Assigned task ->
Verbatim, and with nothing else, reproduce the data below from its first line through the line containing "User can only".

Entries supplied ->
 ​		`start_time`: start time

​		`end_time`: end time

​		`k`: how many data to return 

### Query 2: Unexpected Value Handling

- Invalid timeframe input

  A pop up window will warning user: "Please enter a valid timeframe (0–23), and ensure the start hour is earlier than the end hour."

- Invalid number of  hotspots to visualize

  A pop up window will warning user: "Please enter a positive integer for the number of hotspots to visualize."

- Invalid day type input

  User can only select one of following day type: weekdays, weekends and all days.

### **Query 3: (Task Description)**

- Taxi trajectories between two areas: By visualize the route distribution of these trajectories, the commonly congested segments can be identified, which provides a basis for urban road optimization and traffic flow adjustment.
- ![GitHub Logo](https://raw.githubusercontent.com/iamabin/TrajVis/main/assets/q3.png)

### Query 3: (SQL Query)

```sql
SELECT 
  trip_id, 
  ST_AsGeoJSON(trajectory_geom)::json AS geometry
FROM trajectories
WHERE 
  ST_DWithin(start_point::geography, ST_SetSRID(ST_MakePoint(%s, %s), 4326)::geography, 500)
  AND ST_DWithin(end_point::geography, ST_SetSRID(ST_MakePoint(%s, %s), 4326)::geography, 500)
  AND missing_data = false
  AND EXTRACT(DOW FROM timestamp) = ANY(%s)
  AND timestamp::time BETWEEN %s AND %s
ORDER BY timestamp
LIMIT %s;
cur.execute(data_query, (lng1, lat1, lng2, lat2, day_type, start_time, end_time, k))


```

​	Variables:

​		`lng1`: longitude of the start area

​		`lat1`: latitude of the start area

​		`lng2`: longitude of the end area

Solution to the exercise ->
 ​		`start_time`: start time

​		`end_time`: end time

​		`k`: how many data to return 

### Query 2: Unexpected Value Handling

- Invalid timeframe input

  A pop up window will warning user: "Please enter a valid timeframe (0–23), and ensure the start hour is earlier than the end hour."

- Invalid number of  hotspots to visualize

  A pop up window will warning user: "Please enter a positive integer for the number of hotspots to visualize."

- Invalid day type input

  User can only select one of following day type: weekdays, weekends and all days.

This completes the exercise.